Suddenly there is talk of famine in Africa again. Ten million people are at risk of starvation in the worst drought conditions in 60 years in Ethiopia, Somalia and northern Kenya. Tens of thousands of people have left their homes in search of water and food. Hundreds of thousands of farm animals have died.
Every day some 1,200 Somalis are crossing the border into Kenya where, near the town of Dadaab, the world's biggest refugee camp, 50km square, has developed. Many of the children arriving there, after month-long treks across the unyielding desert, are so weak that they are dying despite receiving emergency care. Millions more are hungry and have begun the slow journey to wasting from malnutrition.
Oxfam has just launched its biggest ever appeal for the continent. The head of the United Nations humanitarian affairs department, Baroness Amos, yesterday appealed for donor nations to "dig deep" to help.
There is nothing sudden about all of this. It is a creeping disaster and an utterly preventable one. In April, aid agencies warned that eight million people were facing severe food shortages. Nothing was done. Three months later that figure has risen to 10 million. Predictions by the international Famine Early Warning Systems Network make clear what will happen by September if the world turns its back.
The classic first signals have been there for months. Livestock prices have plummeted and cereal prices soared, as they always do ahead of famine. Two-thirds of the population make their living by raising goats, sheep, cattle and camels. When drought comes, both water and grazing for animals vanish and they sell for downward-spiralling prices.
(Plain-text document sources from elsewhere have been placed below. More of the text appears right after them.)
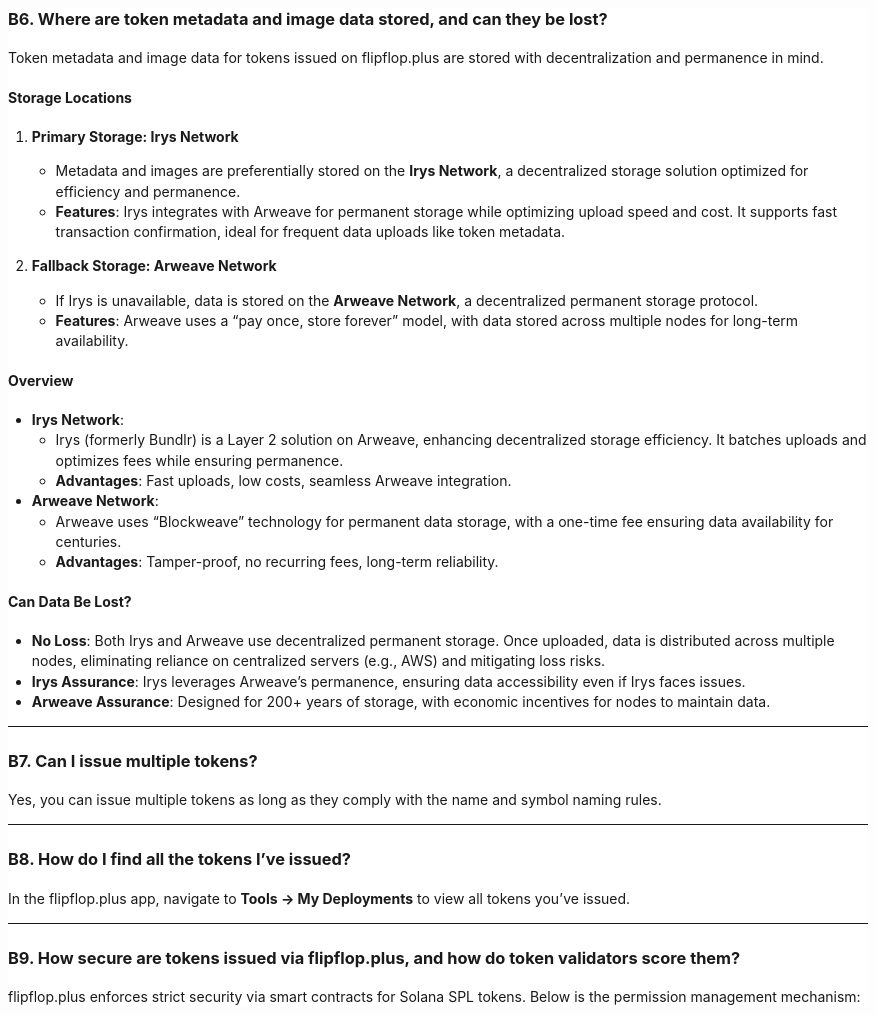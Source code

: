 ### B6. Where are token metadata and image data stored, and can they be lost?
Token metadata and image data for tokens issued on flipflop.plus are stored with decentralization and permanence in mind.

#### Storage Locations
1. **Primary Storage: Irys Network**
   - Metadata and images are preferentially stored on the **Irys Network**, a decentralized storage solution optimized for efficiency and permanence.
   - **Features**: Irys integrates with Arweave for permanent storage while optimizing upload speed and cost. It supports fast transaction confirmation, ideal for frequent data uploads like token metadata.

2. **Fallback Storage: Arweave Network**
   - If Irys is unavailable, data is stored on the **Arweave Network**, a decentralized permanent storage protocol.
   - **Features**: Arweave uses a “pay once, store forever” model, with data stored across multiple nodes for long-term availability.

#### Overview
- **Irys Network**:
  - Irys (formerly Bundlr) is a Layer 2 solution on Arweave, enhancing decentralized storage efficiency. It batches uploads and optimizes fees while ensuring permanence.
  - **Advantages**: Fast uploads, low costs, seamless Arweave integration.
- **Arweave Network**:
  - Arweave uses “Blockweave” technology for permanent data storage, with a one-time fee ensuring data availability for centuries.
  - **Advantages**: Tamper-proof, no recurring fees, long-term reliability.

#### Can Data Be Lost?
- **No Loss**: Both Irys and Arweave use decentralized permanent storage. Once uploaded, data is distributed across multiple nodes, eliminating reliance on centralized servers (e.g., AWS) and mitigating loss risks.
- **Irys Assurance**: Irys leverages Arweave’s permanence, ensuring data accessibility even if Irys faces issues.
- **Arweave Assurance**: Designed for 200+ years of storage, with economic incentives for nodes to maintain data.

---

### B7. Can I issue multiple tokens?
Yes, you can issue multiple tokens as long as they comply with the name and symbol naming rules.

---

### B8. How do I find all the tokens I’ve issued?
In the flipflop.plus app, navigate to **Tools → My Deployments** to view all tokens you’ve issued.

---

### B9. How secure are tokens issued via flipflop.plus, and how do token validators score them?
flipflop.plus enforces strict security via smart contracts for Solana SPL tokens. Below is the permission management mechanism:
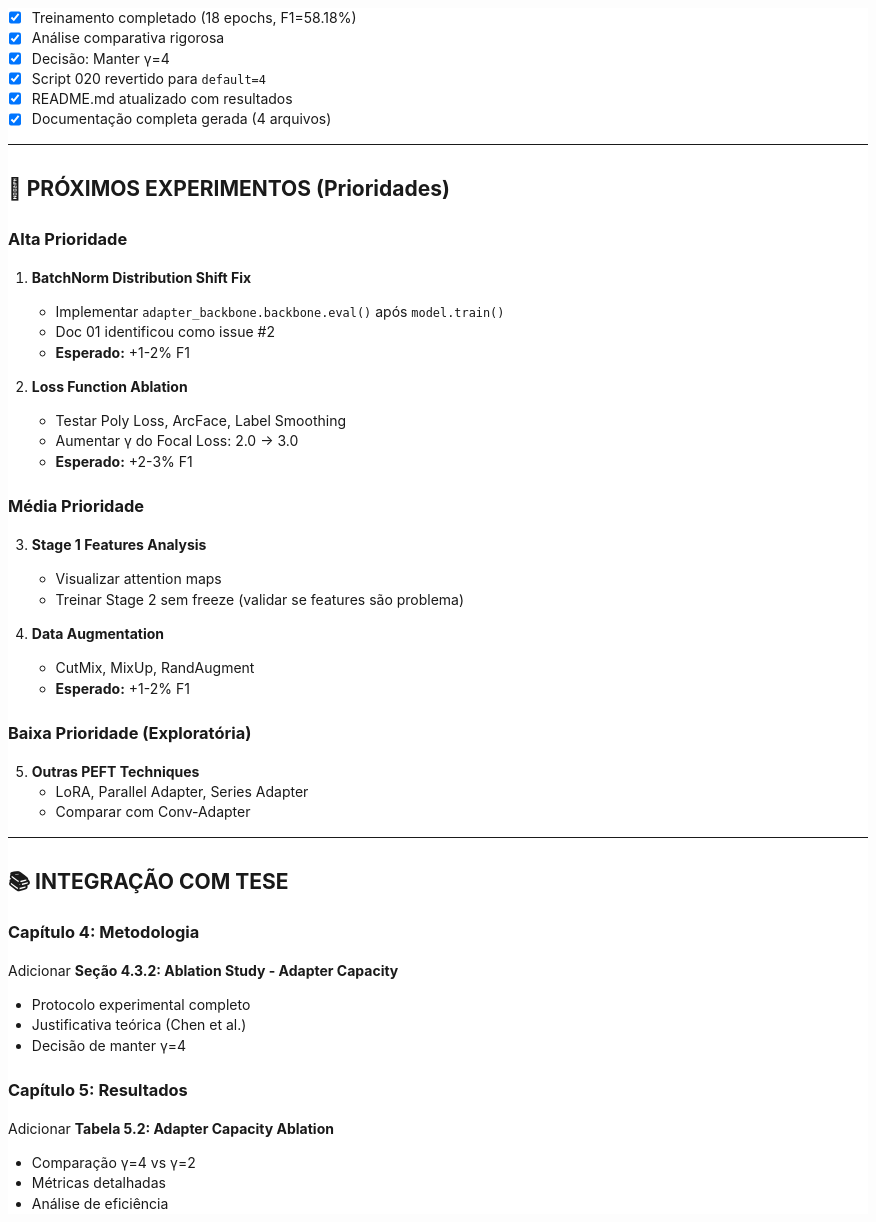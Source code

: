 - [x] Treinamento completado (18 epochs, F1=58.18%)
- [x] Análise comparativa rigorosa
- [x] Decisão: Manter γ=4
- [x] Script 020 revertido para `default=4`
- [x] README.md atualizado com resultados
- [x] Documentação completa gerada (4 arquivos)

---

## 🔬 PRÓXIMOS EXPERIMENTOS (Prioridades)

### **Alta Prioridade**
1. **BatchNorm Distribution Shift Fix**
   - Implementar `adapter_backbone.backbone.eval()` após `model.train()`
   - Doc 01 identificou como issue #2
   - **Esperado:** +1-2% F1

2. **Loss Function Ablation**
   - Testar Poly Loss, ArcFace, Label Smoothing
   - Aumentar γ do Focal Loss: 2.0 → 3.0
   - **Esperado:** +2-3% F1

### **Média Prioridade**
3. **Stage 1 Features Analysis**
   - Visualizar attention maps
   - Treinar Stage 2 sem freeze (validar se features são problema)
   
4. **Data Augmentation**
   - CutMix, MixUp, RandAugment
   - **Esperado:** +1-2% F1

### **Baixa Prioridade (Exploratória)**
5. **Outras PEFT Techniques**
   - LoRA, Parallel Adapter, Series Adapter
   - Comparar com Conv-Adapter

---

## 📚 INTEGRAÇÃO COM TESE

### **Capítulo 4: Metodologia**
Adicionar **Seção 4.3.2: Ablation Study - Adapter Capacity**
- Protocolo experimental completo
- Justificativa teórica (Chen et al.)
- Decisão de manter γ=4

### **Capítulo 5: Resultados**
Adicionar **Tabela 5.2: Adapter Capacity Ablation**
- Comparação γ=4 vs γ=2
- Métricas detalhadas
- Análise de eficiência
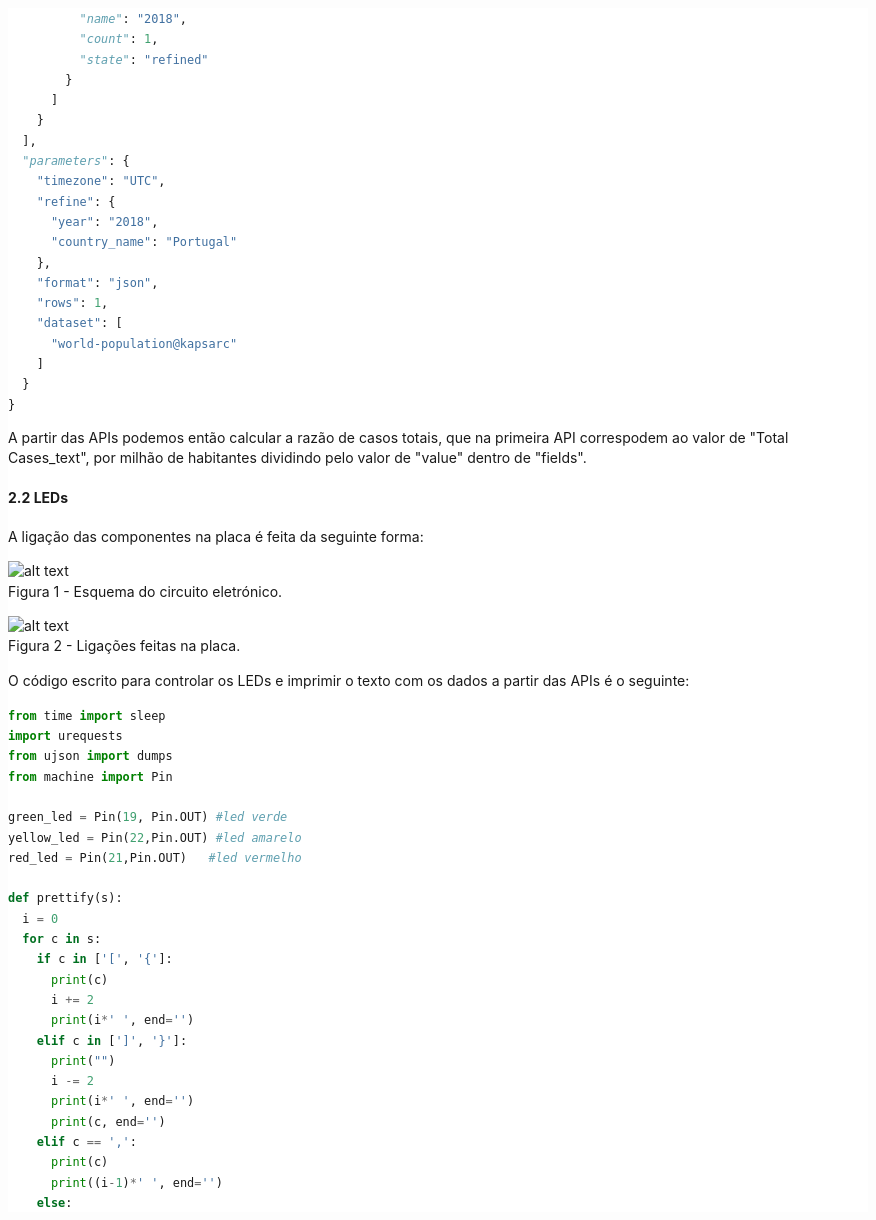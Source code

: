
 ```python
          "name": "2018",
          "count": 1,
          "state": "refined"
        }
      ]
    }
  ],
  "parameters": {
    "timezone": "UTC",
    "refine": {
      "year": "2018",
      "country_name": "Portugal"
    },
    "format": "json",
    "rows": 1,
    "dataset": [
      "world-population@kapsarc"
    ]
  }
}
```

A partir das APIs podemos então calcular a razão de casos totais, que na primeira API correspodem ao valor de "Total Cases_text", por milhão de habitantes dividindo pelo valor de "value" dentro de "fields".

#### 2.2 LEDs

A ligação das componentes na placa é feita da seguinte forma:
 
![alt text](https://github.com/anaritadiogo/projetofinal/blob/master/esquema.png "Esquema do circuito eletrónico") \
Figura 1 - Esquema do circuito eletrónico.

![alt text](https://github.com/anaritadiogo/projetofinal/blob/master/placa.png "Placa com as ligações") \
Figura 2 - Ligações feitas na placa.

O código escrito para controlar os LEDs e imprimir o texto com os dados a partir das APIs é o seguinte:

```python
from time import sleep
import urequests
from ujson import dumps
from machine import Pin

green_led = Pin(19, Pin.OUT) #led verde
yellow_led = Pin(22,Pin.OUT) #led amarelo
red_led = Pin(21,Pin.OUT)   #led vermelho

def prettify(s):
  i = 0
  for c in s:
    if c in ['[', '{']:
      print(c)
      i += 2
      print(i*' ', end='')
    elif c in [']', '}']:
      print("")
      i -= 2
      print(i*' ', end='')
      print(c, end='')
    elif c == ',':
      print(c)
      print((i-1)*' ', end='')
    else:
```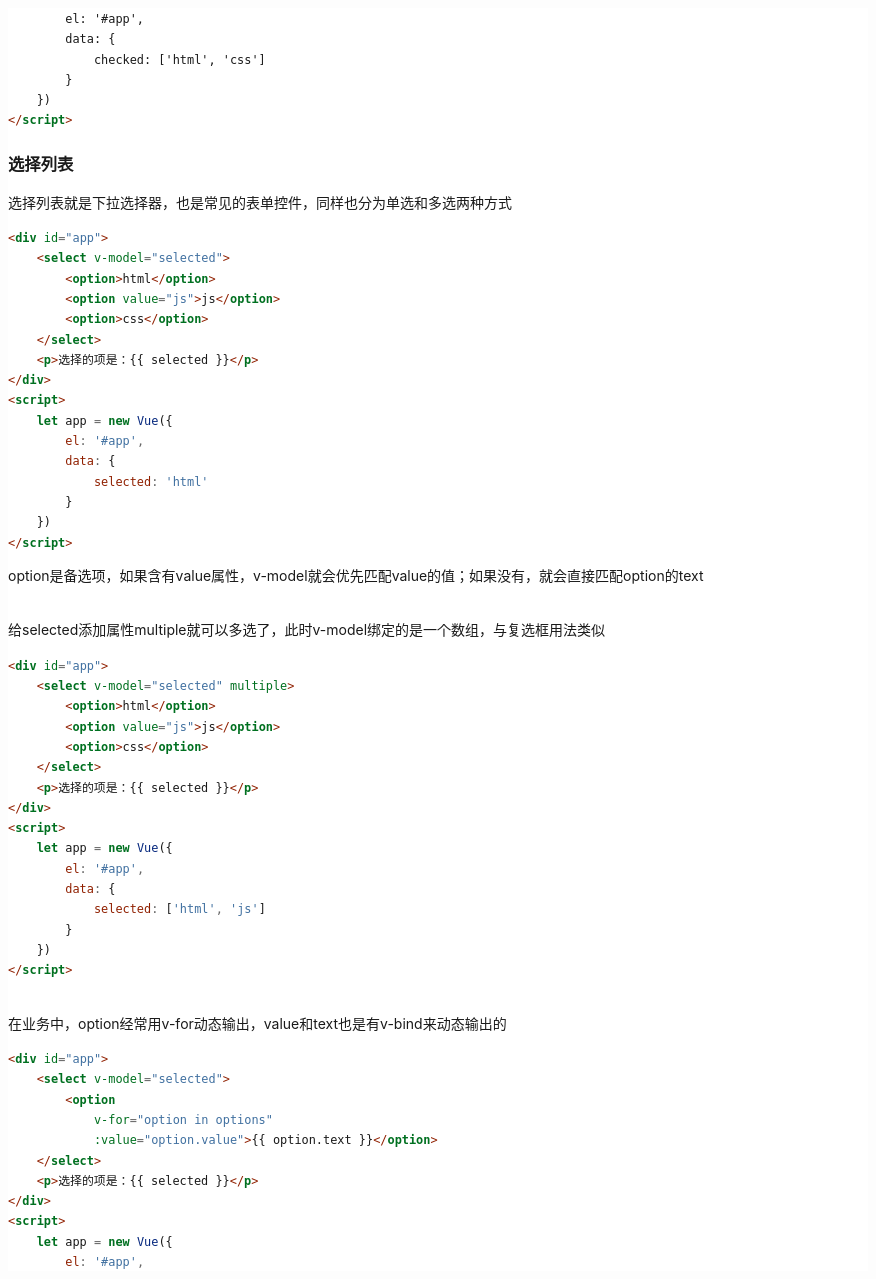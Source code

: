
 ```HTML
        el: '#app',
        data: {
            checked: ['html', 'css']
        }
    })
</script>
```

### 选择列表
选择列表就是下拉选择器，也是常见的表单控件，同样也分为单选和多选两种方式
```HTML
<div id="app">
    <select v-model="selected">
        <option>html</option>
        <option value="js">js</option>
        <option>css</option>
    </select>
    <p>选择的项是：{{ selected }}</p>
</div>
<script>
    let app = new Vue({
        el: '#app',
        data: {
            selected: 'html'
        }
    })
</script>
```
option是备选项，如果含有value属性，v-model就会优先匹配value的值；如果没有，就会直接匹配option的text

&emsp;  
给selected添加属性multiple就可以多选了，此时v-model绑定的是一个数组，与复选框用法类似
```HTML
<div id="app">
    <select v-model="selected" multiple>
        <option>html</option>
        <option value="js">js</option>
        <option>css</option>
    </select>
    <p>选择的项是：{{ selected }}</p>
</div>
<script>
    let app = new Vue({
        el: '#app',
        data: {
            selected: ['html', 'js']
        }
    })
</script>
```

&emsp;  
在业务中，option经常用v-for动态输出，value和text也是有v-bind来动态输出的
```HTML
<div id="app">
    <select v-model="selected">
        <option
            v-for="option in options"
            :value="option.value">{{ option.text }}</option>
    </select>
    <p>选择的项是：{{ selected }}</p>
</div>
<script>
    let app = new Vue({
        el: '#app',
```
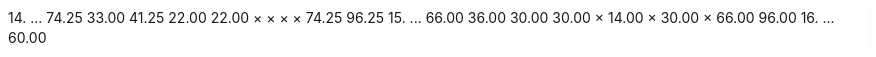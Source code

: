 <td>14.</td>

<td style="text-align:left;">...</td>

<td class="yOk">74.25</td>

<td>33.00</td>

<td>41.25</td>

<td class="yOk">22.00</td>

<td>22.00</td>

<td>×</td>

<td>×</td>

<td>×</td>

<td>×</td>

<td class="yOk">74.25</td>

<td class="yOk">96.25</td>

</tr>

<tr class="resRow">

<td>15.</td>

<td style="text-align:left;">...</td>

<td class="yOk">66.00</td>

<td>36.00</td>

<td>30.00</td>

<td class="yOk">30.00</td>

<td>×</td>

<td>14.00</td>

<td>×</td>

<td>30.00</td>

<td>×</td>

<td class="yOk">66.00</td>

<td class="yOk">96.00</td>

</tr>

<tr class="resRow">

<td>16.</td>

<td style="text-align:left;">...</td>

<td class="yOk">60.00</td>
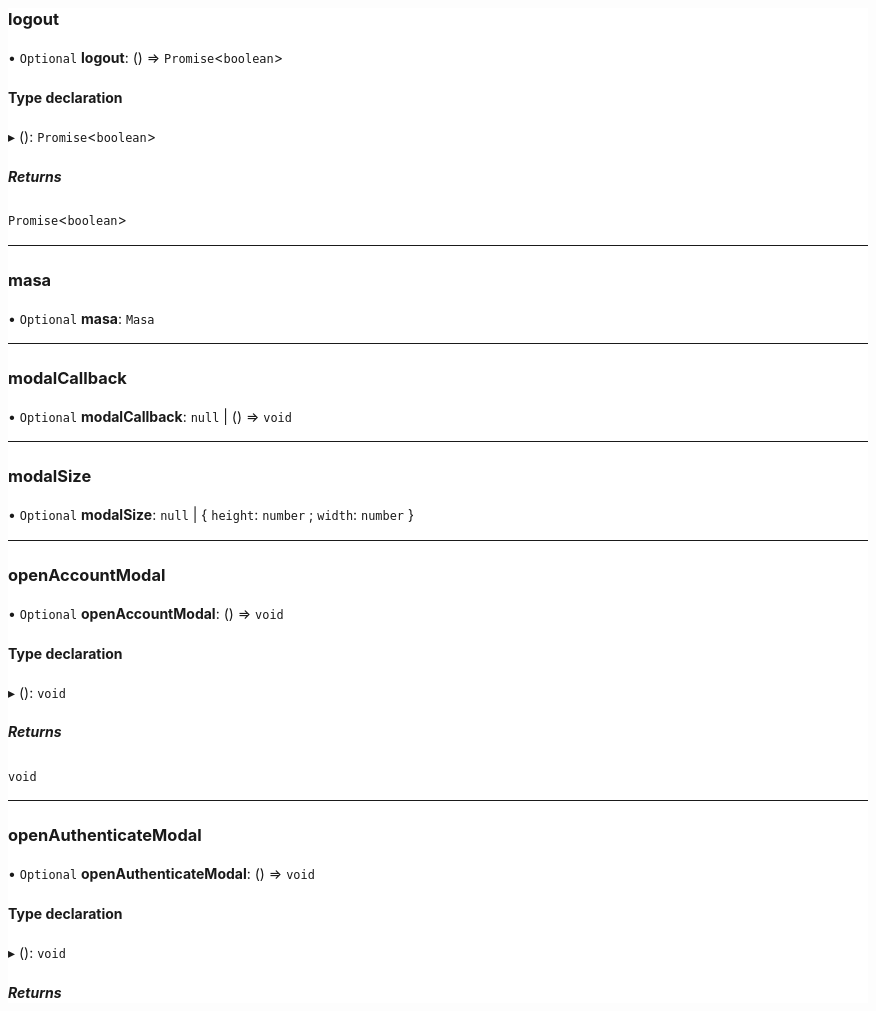 ### logout

• `Optional` **logout**: () => `Promise`<`boolean`\>

#### Type declaration

▸ (): `Promise`<`boolean`\>

##### Returns

`Promise`<`boolean`\>

___

### masa

• `Optional` **masa**: `Masa`

___

### modalCallback

• `Optional` **modalCallback**: ``null`` \| () => `void`

___

### modalSize

• `Optional` **modalSize**: ``null`` \| { `height`: `number` ; `width`: `number`  }

___

### openAccountModal

• `Optional` **openAccountModal**: () => `void`

#### Type declaration

▸ (): `void`

##### Returns

`void`

___

### openAuthenticateModal

• `Optional` **openAuthenticateModal**: () => `void`

#### Type declaration

▸ (): `void`

##### Returns

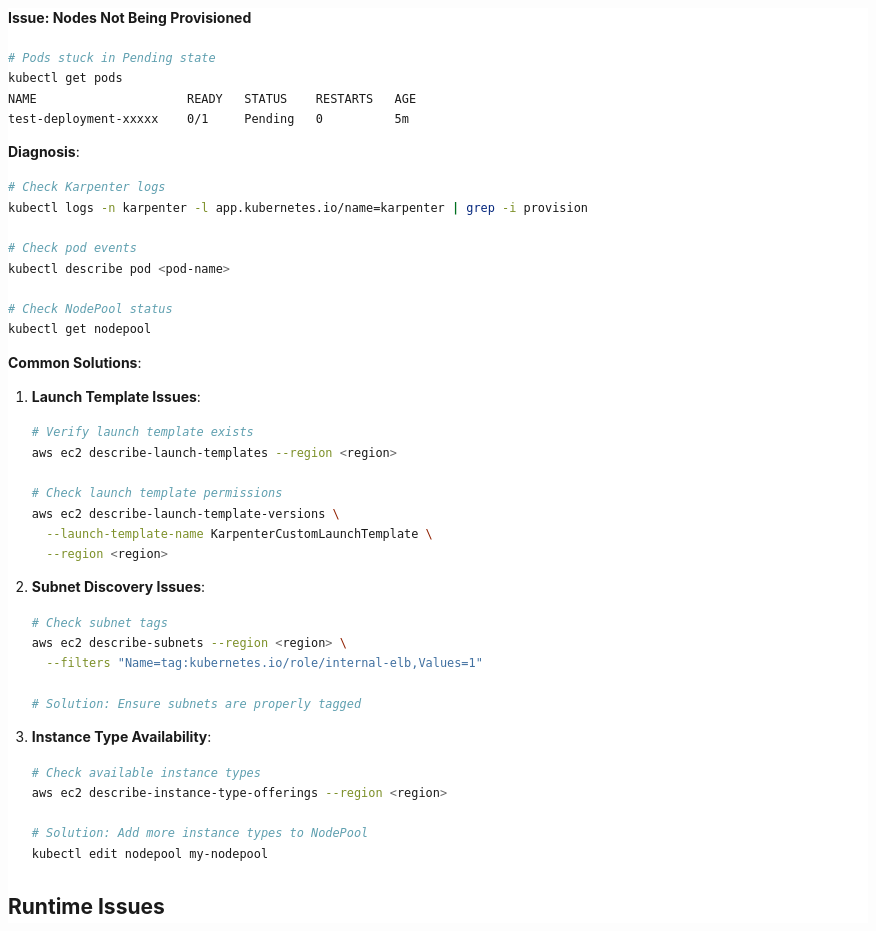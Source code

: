 #### Issue: Nodes Not Being Provisioned

```bash
# Pods stuck in Pending state
kubectl get pods
NAME                     READY   STATUS    RESTARTS   AGE
test-deployment-xxxxx    0/1     Pending   0          5m
```

**Diagnosis**:

```bash
# Check Karpenter logs
kubectl logs -n karpenter -l app.kubernetes.io/name=karpenter | grep -i provision

# Check pod events
kubectl describe pod <pod-name>

# Check NodePool status
kubectl get nodepool
```

**Common Solutions**:

1. **Launch Template Issues**:

   ```bash
   # Verify launch template exists
   aws ec2 describe-launch-templates --region <region>
   
   # Check launch template permissions
   aws ec2 describe-launch-template-versions \
     --launch-template-name KarpenterCustomLaunchTemplate \
     --region <region>
   ```

2. **Subnet Discovery Issues**:

   ```bash
   # Check subnet tags
   aws ec2 describe-subnets --region <region> \
     --filters "Name=tag:kubernetes.io/role/internal-elb,Values=1"
   
   # Solution: Ensure subnets are properly tagged
   ```

3. **Instance Type Availability**:

   ```bash
   # Check available instance types
   aws ec2 describe-instance-type-offerings --region <region>
   
   # Solution: Add more instance types to NodePool
   kubectl edit nodepool my-nodepool
   ```

## Runtime Issues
The problem has been exacerbated by a worldwide rise in food prices.
African governments long ago put in place strategic food reserves to cope with such emergencies. These were partially replenished after a good harvest last year. But they were not rebuilt to optimum levels because they had been so greatly depleted by previous years of successive drought.
The problem is that droughts which once came every decade now come every couple of years. A recent study suggests that dry conditions in East Africa are set to continue because of climate change. The cold weather phase known as La Niña, the counterpart to the warming El Niño, is likely to dominate now. That will make the region's rain fall over the sea, bringing drought.
Yet if climate change is unreservedly the fault of the rich world, Africans must take the blame for the other major contributory factor - armed conflict. Somalia is riven with civil strife, from warlords to Kalashnikov-toting cattle-raiders. The resulting chaos has dissuaded the international community from properly funding the World Food Programme to cope with the levels of hunger the drought has produced.
Last year the WFP appealed for $500m to address food insecurity in Ethiopia, Somalia and Kenya. Rich donor nations came up with less than half that. They do not need much of an excuse to keep their public purses tightly shut.
Britain has just given £38m towards making good the deficit in WFP funding. The US is expected to announce more money today. But other nations are dragging their feet. China should contribute. So should oil-rich Arab nations, especially since most of the affected population are Muslims.
There is another problem. Food aid is not enough. Moves must be made to increase productivity in both cereals and livestock. The herders of east Africa need assistance with feeding supplements and vaccinations for their animals, better water and soil conservation techniques and improved species of grasses and shrubs to prevent over-grazing.
The G8 meeting in 2009 promised $22bn to improve such subsistence agriculture globally and boost food self-sufficiency. The money has not been delivered. Without it, the destructive cycle will not be broken which forces hungry pastoralists to sell their means of production – livestock – as part of a short-term survival strategy.
If famine is poised to stalk the dry lands of Africa again it will not be nature that is to blame, but the warlords of Africa and the complacency of the rich West.